What Literature Tells Us About Human Nature


Literary fiction is usually defined in one of three equally unhelpful ways. The first is the question begging reference to ‘works of literary merit’. The second is the excessively broad category of works which ‘engage with the human condition’. The third is works which are not genre fiction, meaning the term is defined not by what it is but what it is not.

This problem of taxonomy is surprising, given all literary works have the same structure and themes. Literary works all follow a hero on an abortive quest for transcendence in a godless world, a quest which is always mediated by a third party.

Sometimes the mediator is external to the story. In Don Quixote, the hero sets out to become a knight errant of a kind he has read about in romantic stories. His quest is naïve and vain, but nothing will stop him in pursuing it to the last. In Madame Bovary, Emma is also inspired by romantic stories.
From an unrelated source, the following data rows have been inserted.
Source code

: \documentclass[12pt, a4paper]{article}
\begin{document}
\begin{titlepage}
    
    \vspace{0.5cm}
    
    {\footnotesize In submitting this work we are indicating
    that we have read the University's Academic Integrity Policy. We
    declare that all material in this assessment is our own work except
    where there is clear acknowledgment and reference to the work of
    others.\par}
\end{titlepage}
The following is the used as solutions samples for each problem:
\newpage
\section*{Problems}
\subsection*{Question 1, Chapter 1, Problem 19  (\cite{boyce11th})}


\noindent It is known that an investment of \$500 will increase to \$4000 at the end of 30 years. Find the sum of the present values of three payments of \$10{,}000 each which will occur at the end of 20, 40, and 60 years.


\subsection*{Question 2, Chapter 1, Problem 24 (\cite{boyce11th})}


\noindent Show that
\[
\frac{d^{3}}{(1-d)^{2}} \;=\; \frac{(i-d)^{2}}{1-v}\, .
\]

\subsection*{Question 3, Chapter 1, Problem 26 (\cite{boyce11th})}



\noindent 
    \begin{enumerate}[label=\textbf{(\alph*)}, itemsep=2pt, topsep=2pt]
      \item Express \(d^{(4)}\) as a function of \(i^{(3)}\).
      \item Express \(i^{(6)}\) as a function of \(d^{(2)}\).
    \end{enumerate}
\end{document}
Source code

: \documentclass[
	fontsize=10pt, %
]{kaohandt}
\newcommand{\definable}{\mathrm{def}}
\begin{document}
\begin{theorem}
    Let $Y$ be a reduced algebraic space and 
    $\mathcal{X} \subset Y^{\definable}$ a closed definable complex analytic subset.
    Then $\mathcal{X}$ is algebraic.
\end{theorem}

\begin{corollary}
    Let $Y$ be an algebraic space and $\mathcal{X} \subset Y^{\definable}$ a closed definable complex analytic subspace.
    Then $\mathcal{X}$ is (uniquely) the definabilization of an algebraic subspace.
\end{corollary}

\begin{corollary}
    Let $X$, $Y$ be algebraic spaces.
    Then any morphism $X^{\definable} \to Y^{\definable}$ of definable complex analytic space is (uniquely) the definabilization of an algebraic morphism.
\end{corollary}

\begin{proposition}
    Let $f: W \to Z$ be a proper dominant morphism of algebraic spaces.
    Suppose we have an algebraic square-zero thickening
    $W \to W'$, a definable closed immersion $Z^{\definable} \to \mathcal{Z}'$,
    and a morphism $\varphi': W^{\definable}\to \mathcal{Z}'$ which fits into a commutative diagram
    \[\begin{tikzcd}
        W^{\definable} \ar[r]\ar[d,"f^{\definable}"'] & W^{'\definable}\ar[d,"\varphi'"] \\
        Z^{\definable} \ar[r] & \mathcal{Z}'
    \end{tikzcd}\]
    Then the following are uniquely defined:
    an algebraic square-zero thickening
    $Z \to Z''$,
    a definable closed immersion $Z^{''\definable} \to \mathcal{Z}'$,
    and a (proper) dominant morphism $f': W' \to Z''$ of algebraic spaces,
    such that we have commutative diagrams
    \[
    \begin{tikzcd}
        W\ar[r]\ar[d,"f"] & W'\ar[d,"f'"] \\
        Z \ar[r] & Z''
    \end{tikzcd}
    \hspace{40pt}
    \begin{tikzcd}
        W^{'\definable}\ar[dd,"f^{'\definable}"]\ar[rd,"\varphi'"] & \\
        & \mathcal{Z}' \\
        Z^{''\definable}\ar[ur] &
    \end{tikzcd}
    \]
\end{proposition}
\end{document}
She leaves her provincial life in search of pleasure and prestige leading to her own destruction and that of those around her.

When the mediator is internal, the story builds towards a violent showdown between the hero and the third party. In The Sun Also Rises, Jake desires Lady Brett Ashley. But his path is blocked by Robert Cohn who is assaulted and cast out. In The Talented Mr Ripley, all the hero’s desires are embodied in his mediator whom Ripley eventually murders. The same is true of Dostoyevsky’s The Double, except Golyakin is committed to an asylum before he can kill his doppelganger.

In all literary works the path between the hero and his desire is not straight but triangular, as in Sigmund Freud’s Oedipus theory. But Freud misunderstood the source of desire and the direction in which it flows. Boys do not want to kill their fathers based on a latent sexual desire for their mothers. They simply want what their mediators—their fathers—most prize: their mothers. And vice versa for girls.

Freud’s nephew Edward Bernays appreciated the inter-subjective nature of desire. In 1929 he gave Lucky Strike cigarettes to Manhattan suffragettes in front of the assembled press. The photos appeared on the cover of the newspapers the next day leading a generation of young American women to take up smoking.

Novelists and PR men intuit what philosophers, critics and psychoanalysts always miss. Human beings covet prestige. And prestige attaches to persons not objects. All human behaviour is mediated by others leading to rivalries and violence.


This is why the hero is not satisfied if and when he takes possession of his desired object. He does not truly desire the object but the illusory prestige attached to it via his rival-mediator. As he draws closer he realises the vanity—in both senses of the word—of his quest.

In revealing the vanity of his characters the novelist reveals that of himself. This is what Flaubert meant when he said “Madame Bovary, c’est moi.” All literary heroes take their creator’s desires to their logical conclusion. And that conclusion is violence. The only way to transcend this is through metaphysical belief. But in this case the line between the hero and his desired object is straight and the novelistic function is eliminated.


Literary works suggest that peace is forever temporary and will always be punctuated by radical and irrational violence, especially where no anchor to doctrines like love and forgiveness (prominent in Christianity) exists.

A cursory glance at history lends support to the novelistic view. The Nazis committed genocide in the name of liebensraum and racial purity. Priests were persecuted. God was absent. The society’s thirst for transcendence was reposed in a murderous ideologue. The communists also murdered untold millions in Russia and China in the name of advancing the cause of man in a material world. Religion was the opiate of the masses, according to Marx, a mantra taken up by many of modern history’s greatest villains.


Nietzsche famously declared that God was dead and chaos would ensue. But he learned this from a novelist. Raskolnikov was an adherent of a peculiar belief structure for his time—atheism. And in his quest for material advancement he saw no reason not to murder those he perceived stood in his way.

Novels are explorations of the human condition, as the cliché goes. But the nature of that condition is either misunderstood, despite its glaring character, or too frightening to accept. It is an insatiable lust for transcendence which, in a godless world, many will seek in the material, and destroy anyone who stands in their way.